Simplest thing... Either love your grade horse for what it is, our buy a papered horse to know for sure.


----------



## JumpAnOxer (Feb 10, 2011)

NdAppy said:


> The tests for dogs is notoriously useless and a waste of money. I don't foresee one ever being available for horses that would be worth contemplating spending the money on...
> 
> Simplest thing... Either love your grade horse for what it is, our buy a papered horse to know for sure.


 
I disagree that the tests for dogs are useless. I had one of my rescue dogs tested and he turned out to be a purebreed that I had never heard of before. The breed has some health issues and we were able to manage them from an early age with him.

I know that is a one in a million case. But dog behaviors are sometimes very closely linked to their breed or type, so knowing can help you understand some of your dog's weird behaviors.

It's not that I don't love my unpapered horse.
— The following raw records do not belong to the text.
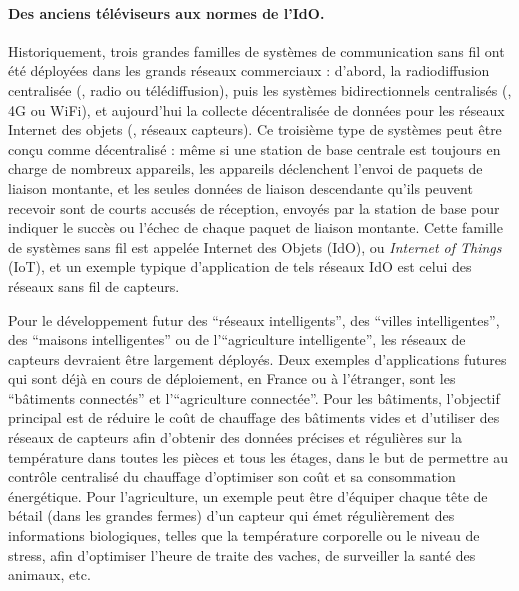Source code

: \begin{resume_fr}
\paragraph{Des anciens téléviseurs aux normes de l'IdO.}
%
Historiquement, trois grandes familles de systèmes de communication sans fil ont été déployées dans les grands réseaux commerciaux : d'abord, la radiodiffusion centralisée (\eg, radio ou télédiffusion), puis les systèmes bidirectionnels centralisés (\eg, 4G ou WiFi), et aujourd'hui la collecte décentralisée de données pour les réseaux Internet des objets (\eg, réseaux capteurs).
%
Ce troisième type de systèmes peut être conçu comme décentralisé :
même si une station de base centrale est toujours en charge de nombreux appareils,
les appareils déclenchent l'envoi de paquets de liaison montante, et les seules données de liaison descendante qu'ils peuvent recevoir sont de courts accusés de réception, envoyés par la station de base pour indiquer le succès ou l'échec de chaque paquet de liaison montante.
Cette famille de systèmes sans fil est appelée Internet des Objets (IdO), ou \emph{Internet of Things} (IoT),
et un exemple typique d'application de tels réseaux IdO est celui des réseaux sans fil de capteurs.

Pour le développement futur des ``réseaux intelligents'', des ``villes intelligentes'', des ``maisons intelligentes'' ou de l'``agriculture intelligente'', les réseaux de capteurs devraient être largement déployés.
Deux exemples d'applications futures qui sont déjà en cours de déploiement, en France ou à l'étranger, sont les ``bâtiments connectés'' et l'``agriculture connectée''.
Pour les bâtiments, l'objectif principal est de réduire le coût de chauffage des bâtiments vides et d'utiliser des réseaux de capteurs afin d'obtenir des données précises et régulières sur la température dans toutes les pièces et tous les étages, dans le but de permettre au contrôle centralisé du chauffage d'optimiser son coût et sa consommation énergétique.
Pour l'agriculture, un exemple peut être d'équiper chaque tête de bétail (dans les grandes fermes) d'un capteur qui émet régulièrement des informations biologiques, telles que la température corporelle ou le niveau de stress, afin d'optimiser l'heure de traite des vaches, de surveiller la santé des animaux, etc.



\end{resume_fr}
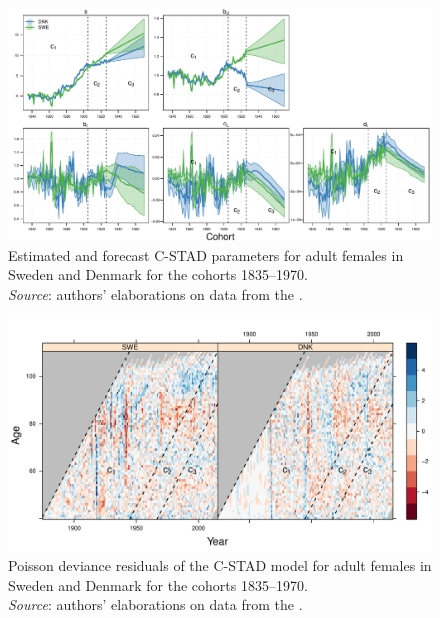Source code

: \documentclass[11pt, a4paper]{article}
\begin{document}
\begin{landscape}
	\begin{figure}[h!]
		\begin{center}
			\includegraphics[scale=0.92]{./Figures/FA1.pdf} 
			\caption{Estimated and forecast C-STAD parameters for adult females in Sweden and Denmark for the cohorts 1835--1970. \\ \small \textit{Source}: authors' elaborations on data from the \cite{HMD}.\label{Fig:CSTADparams}}    
		\end{center}
	\end{figure}
\end{landscape}
 
\begin{landscape}
	\begin{figure}[h!]
		\begin{center}
			\includegraphics[scale=0.92]{./Figures/FA2.pdf} 
			\caption{Poisson deviance residuals of the C-STAD model for adult females in Sweden and Denmark for the cohorts 1835--1970.\\ \small \textit{Source}: authors' elaborations on data from the \cite{HMD}.\label{Fig:CSTADresid}}    
		\end{center}
	\end{figure}
\end{landscape}


 
\end{document}

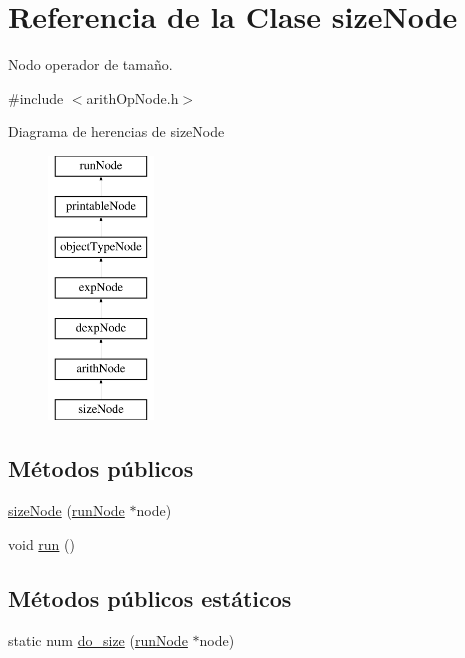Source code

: \hypertarget{classsizeNode}{\section{Referencia de la Clase size\-Node}
\label{classsizeNode}
}


Nodo operador de tamaño.  




{\ttfamily \#include $<$arith\-Op\-Node.\-h$>$}

Diagrama de herencias de size\-Node\begin{figure}[H]
\begin{center}
\leavevmode
\includegraphics[height=7.000000cm]{classsizeNode}
\end{center}
\end{figure}
\subsection*{Métodos públicos}
\begin{DoxyCompactItemize}
\item 
\hyperlink{classsizeNode_a841399c380ef88f758a1ba572f2f6d35}{size\-Node} (\hyperlink{classrunNode}{run\-Node} $\ast$node)
\item 
void \hyperlink{classsizeNode_a86d4ed29e9587ed49b34da8bd742898a}{run} ()
\end{DoxyCompactItemize}
\subsection*{Métodos públicos estáticos}
\begin{DoxyCompactItemize}
\item 
static num \hyperlink{classsizeNode_a53010206228a82a553ee7c824514fc1b}{do\-\_\-size} (\hyperlink{classrunNode}{run\-Node} $\ast$node)
\end{DoxyCompactItemize}

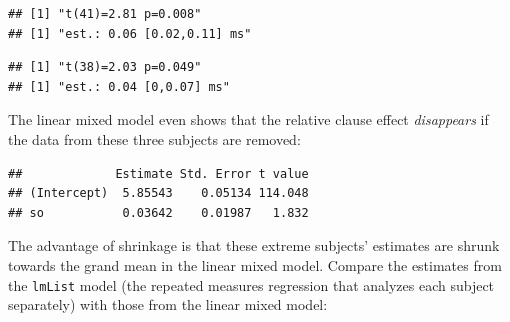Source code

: \documentclass[
  12pt,
]{krantz}
\newenvironment{Shaded}{\begin{snugshade}}{\end{snugshade}}
\newcommand{\DecValTok}[1]{\textcolor[rgb]{0.00,0.00,0.81}{#1}}
\newcommand{\DocumentationTok}[1]{\textcolor[rgb]{0.56,0.35,0.01}{\textbf{\textit{#1}}}}
\newcommand{\FunctionTok}[1]{\textcolor[rgb]{0.00,0.00,0.00}{#1}}
\newcommand{\NormalTok}[1]{#1}
\newcommand{\OtherTok}[1]{\textcolor[rgb]{0.56,0.35,0.01}{#1}}
\newcommand{\SpecialCharTok}[1]{\textcolor[rgb]{0.00,0.00,0.00}{#1}}
\theoremstyle{definition}
\theoremstyle{definition}
\theoremstyle{definition}
\theoremstyle{definition}
\theoremstyle{remark}
\begin{document}
\begin{verbatim}
## [1] "t(41)=2.81 p=0.008"
## [1] "est.: 0.06 [0.02,0.11] ms"
\end{verbatim}

\begin{Shaded}
\end{Shaded}

\begin{verbatim}
## [1] "t(38)=2.03 p=0.049"
## [1] "est.: 0.04 [0,0.07] ms"
\end{verbatim}

The linear mixed model even shows that the relative clause effect \emph{disappears} if the data from these three subjects are removed:

\begin{Shaded}
\end{Shaded}

\begin{verbatim}
##             Estimate Std. Error t value
## (Intercept)  5.85543    0.05134 114.048
## so           0.03642    0.01987   1.832
\end{verbatim}

The advantage of shrinkage is that these extreme subjects' estimates are shrunk towards the grand mean in the linear mixed model. Compare the estimates from the \texttt{lmList} model (the repeated measures regression that analyzes each subject separately) with those from the linear mixed model:
\end{document}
If I cared about papers, I'd buy a papered horse. He definitely wasn't any cheaper than one with papers. And he goes nicer and wins more than my registered horses. It's just a curiosity thing. 
If he was a grade QH or paint, I don't think I would be so curious. But he is a blue roan (which narrows down his possible breeds), pony sized, and horse shaped, and is super athletic. I would buy a million more of whatever mix he is!


----------



## NdAppy (Apr 8, 2009)

I am sorry to disagree with you, but IMPO the dog tests _are_ worthless. Purebred dogs have tested as mixed breeds of breeds they are not.


----------



## cmarie (Dec 19, 2011)

I'm not sure if the dog test is worthless female dogs can breed to more than one male and have puppies in the litter from different males.


----------



## Faceman (Nov 29, 2007)

I did a lot of research when this subject came up on another forum a few months ago. 

The experts say that the tests are accurate on pure breds, but the greater the number of breeds mixed in, the less accurate the tests become.

So for a dog with 4 or 5 breeds in it's relatively close ancestry, the tests are of little value, and if a dog is obviously a purebred, a test is not needed to begin with.

IMO until they become perfected and can provide a complete and accurate analysis, these tests are just a gimmick to separate a sucker from his/her money, although they may be of value if your dog is just a mixture of 2 breeds...


----------



## GreySorrel (Mar 5, 2012)

No I personally would not pay to find out what my grade horse is. I have a grade mare, we know she is a Percheron and I knew her dam, who was also sold grade. I have 3 that are papered and that was good for me personally only because many of the draft shows I participated in required your animal to be registered. Does it matter to me if they have papers or not? Not in the least, doesn't change them to me and I can't ride papers...


----------



## dbarabians (May 21, 2011)

I think that the test would be useless also.
The QH and paint breeds are farely new. The QH registry started in the 40's and the APHA in the 60's. A lot of breeds were used to develope them before the registry was started. No telling what might pop up.
QH and paints can be pony sized. Shalom


----------



## nrhareiner (Jan 11, 2009)

I agree that the dog tests are worthless. I have a foster dog here who is a return and the person who had originally addopted her did the test to see what breed the dog was. Not sure why she bothered as the dogs looks like a Great Swiss mounten dog. I am sure she is not 100% but she sure looks it.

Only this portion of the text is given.